Here's an example of what i need, This is the whole graph,what i need is, when i click on Bangkok, it highlight all the nodes that in the same raw with Bangkok in the dataframe , like highlight the link to ClimateChange and EnergyShortage, .... then highlight Infrastructure&Ecosystems, and Leadership&strategy, and .... That's what i want.

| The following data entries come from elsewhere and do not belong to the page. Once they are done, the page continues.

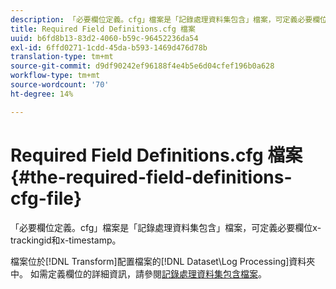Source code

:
 ```yaml
---
description: 「必要欄位定義。cfg」檔案是「記錄處理資料集包含」檔案，可定義必要欄位x-trackingid和x-timestamp。
title: Required Field Definitions.cfg 檔案
uuid: b6fd8b13-83d2-4060-b59c-96452236da54
exl-id: 6ffd0271-1cdd-45da-b593-1469d476d78b
translation-type: tm+mt
source-git-commit: d9df90242ef96188f4e4b5e6d04cfef196b0a628
workflow-type: tm+mt
source-wordcount: '70'
ht-degree: 14%

---
```


# Required Field Definitions.cfg 檔案{#the-required-field-definitions-cfg-file}

「必要欄位定義。cfg」檔案是「記錄處理資料集包含」檔案，可定義必要欄位x-trackingid和x-timestamp。

檔案位於[!DNL Transform]配置檔案的[!DNL Dataset\Log Processing]資料夾中。 如需定義欄位的詳細資訊，請參閱[記錄處理資料集包含檔案](../../../../home/c-dataset-const-proc/c-dataset-inc-files/c-types-dataset-inc-files/c-log-proc-dataset-inc-files/c-log-proc-dataset-inc-files.md#concept-999475a22519432e98844622ca95b6ab)。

Here's another picture showing the nodes that related to Bangkok using shiny to analyze it .

Here's what happens when i use highlight_node_links which in the bl.ocks and the linked question, and that's wrong, and doesn't show the relation between nodes and Bangkoks.

Here's the data for Bangkok to show you how the columns related to each other, and when you use this data, it gonna generate the second picture only.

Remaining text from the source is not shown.